Quest’anno, infatti, non abbiamo avuto grandi problemi a reperire i volumi necessari, sebbene a carissimo prezzo (è essenzialmente questo il motivo per cui ad agosto il Ttf ha raggiunto il record di 350 euro/MWh). A differenza di allora, i flussi in arrivo dalla Russia sono però ridotti a un rivolo, che potrebbe ulteriormente prosciugarsi. Quindi, è assolutamente necessario avviare il prima possibile la stagione dell’iniezione (che nel 2022 è partita un po’ in ritardo, anche per l’ovvia difficoltà a razionalizzare gli accadimenti successivi all’invasione dell’Ucraina). Ed è bene poter contare su un cuscinetto di capacità ancora piena, in modo da dover reperire minori quantitativi sul mercato. 

Stando così le cose, sono essenzialmente due i profili di rischio che la presidente Giorgia Meloni e il ministro Gilberto Pichetto Fratin dovranno tenere sotto controllo.
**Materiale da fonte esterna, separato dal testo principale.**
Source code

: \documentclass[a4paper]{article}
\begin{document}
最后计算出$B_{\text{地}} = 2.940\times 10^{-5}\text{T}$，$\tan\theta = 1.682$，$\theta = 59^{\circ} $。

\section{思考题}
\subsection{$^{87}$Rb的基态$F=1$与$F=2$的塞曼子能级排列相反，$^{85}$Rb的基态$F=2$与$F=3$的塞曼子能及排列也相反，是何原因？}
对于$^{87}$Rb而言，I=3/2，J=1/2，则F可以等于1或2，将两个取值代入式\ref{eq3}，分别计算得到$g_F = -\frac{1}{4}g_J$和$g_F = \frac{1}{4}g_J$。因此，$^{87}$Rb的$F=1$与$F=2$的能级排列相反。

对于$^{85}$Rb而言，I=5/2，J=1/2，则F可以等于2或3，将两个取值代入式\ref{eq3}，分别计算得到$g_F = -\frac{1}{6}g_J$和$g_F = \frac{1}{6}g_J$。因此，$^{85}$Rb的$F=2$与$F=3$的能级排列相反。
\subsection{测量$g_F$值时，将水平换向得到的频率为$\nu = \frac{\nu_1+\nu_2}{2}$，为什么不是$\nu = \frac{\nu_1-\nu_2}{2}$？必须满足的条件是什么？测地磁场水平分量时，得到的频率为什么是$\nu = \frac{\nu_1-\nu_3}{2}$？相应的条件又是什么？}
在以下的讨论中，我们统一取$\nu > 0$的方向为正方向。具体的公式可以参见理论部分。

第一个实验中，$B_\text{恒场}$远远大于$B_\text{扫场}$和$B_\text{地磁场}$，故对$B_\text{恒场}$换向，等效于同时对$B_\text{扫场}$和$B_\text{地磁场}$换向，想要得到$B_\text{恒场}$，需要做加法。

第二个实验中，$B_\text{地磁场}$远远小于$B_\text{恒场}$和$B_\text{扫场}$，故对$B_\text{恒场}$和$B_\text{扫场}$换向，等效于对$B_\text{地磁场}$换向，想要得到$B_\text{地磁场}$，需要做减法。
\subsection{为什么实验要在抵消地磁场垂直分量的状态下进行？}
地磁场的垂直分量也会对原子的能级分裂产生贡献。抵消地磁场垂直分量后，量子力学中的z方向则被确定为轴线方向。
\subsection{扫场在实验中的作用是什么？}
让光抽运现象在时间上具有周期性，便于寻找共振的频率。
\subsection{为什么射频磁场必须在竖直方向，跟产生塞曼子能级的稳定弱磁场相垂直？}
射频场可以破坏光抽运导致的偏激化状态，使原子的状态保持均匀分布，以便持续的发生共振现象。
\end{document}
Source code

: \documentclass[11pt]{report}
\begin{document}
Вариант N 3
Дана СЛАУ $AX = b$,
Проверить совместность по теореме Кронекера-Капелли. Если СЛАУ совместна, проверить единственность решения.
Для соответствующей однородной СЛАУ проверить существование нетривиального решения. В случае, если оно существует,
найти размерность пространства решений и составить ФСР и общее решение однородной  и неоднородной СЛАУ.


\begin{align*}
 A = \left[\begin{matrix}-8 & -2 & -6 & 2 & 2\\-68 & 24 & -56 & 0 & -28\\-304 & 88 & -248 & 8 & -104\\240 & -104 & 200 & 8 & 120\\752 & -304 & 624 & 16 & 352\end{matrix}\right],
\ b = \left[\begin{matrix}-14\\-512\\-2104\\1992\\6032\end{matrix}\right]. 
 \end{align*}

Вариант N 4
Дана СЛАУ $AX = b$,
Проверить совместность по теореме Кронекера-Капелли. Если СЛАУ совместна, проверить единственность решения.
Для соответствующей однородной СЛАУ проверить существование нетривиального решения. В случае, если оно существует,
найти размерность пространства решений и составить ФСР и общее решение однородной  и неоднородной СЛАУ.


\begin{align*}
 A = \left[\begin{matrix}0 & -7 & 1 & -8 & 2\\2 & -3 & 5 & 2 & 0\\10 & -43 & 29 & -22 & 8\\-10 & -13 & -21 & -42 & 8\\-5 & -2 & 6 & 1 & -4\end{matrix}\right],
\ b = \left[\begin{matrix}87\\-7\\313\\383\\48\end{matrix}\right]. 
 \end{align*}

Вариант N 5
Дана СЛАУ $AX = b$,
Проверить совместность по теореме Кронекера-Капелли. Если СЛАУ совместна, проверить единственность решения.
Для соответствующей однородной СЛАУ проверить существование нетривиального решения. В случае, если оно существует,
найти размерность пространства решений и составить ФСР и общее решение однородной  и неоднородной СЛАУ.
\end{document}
In primo luogo, ovviamente, l’andamento del meteo: se vi fosse, all’inizio del 2023, una recrudescenza di freddo, il paese potrebbe trovarsi costretto a consumare parte delle risorse che finora non sono state impiegate. Le ultime settimane della stagione fredda sono sempre quelle più critiche, quindi, per quanto i dati oggi siano incoraggianti, è ancora presto per cantar vittoria. Secondariamente, la domanda cinese: se, infatti, oggi i mercati globali del Gnl appaiono tranquilli è essenzialmente perché Pechino ne ha consumato il 20 per cento in meno rispetto a un anno normale, a causa delle restrizioni pandemiche. Quando l’economia cinese si rimetterà in moto, gli equilibri potrebbero cambiare. Per queste ragioni è ancora più importante insistere con la diversificazione degli approvvigionamenti, le politiche di risparmio e le infrastrutture a tal fine necessarie: rigassificatori, trivelle, rinnovabili, ed efficienza energetica rimangono i pilastri inevitabili di una politica energetica razionale.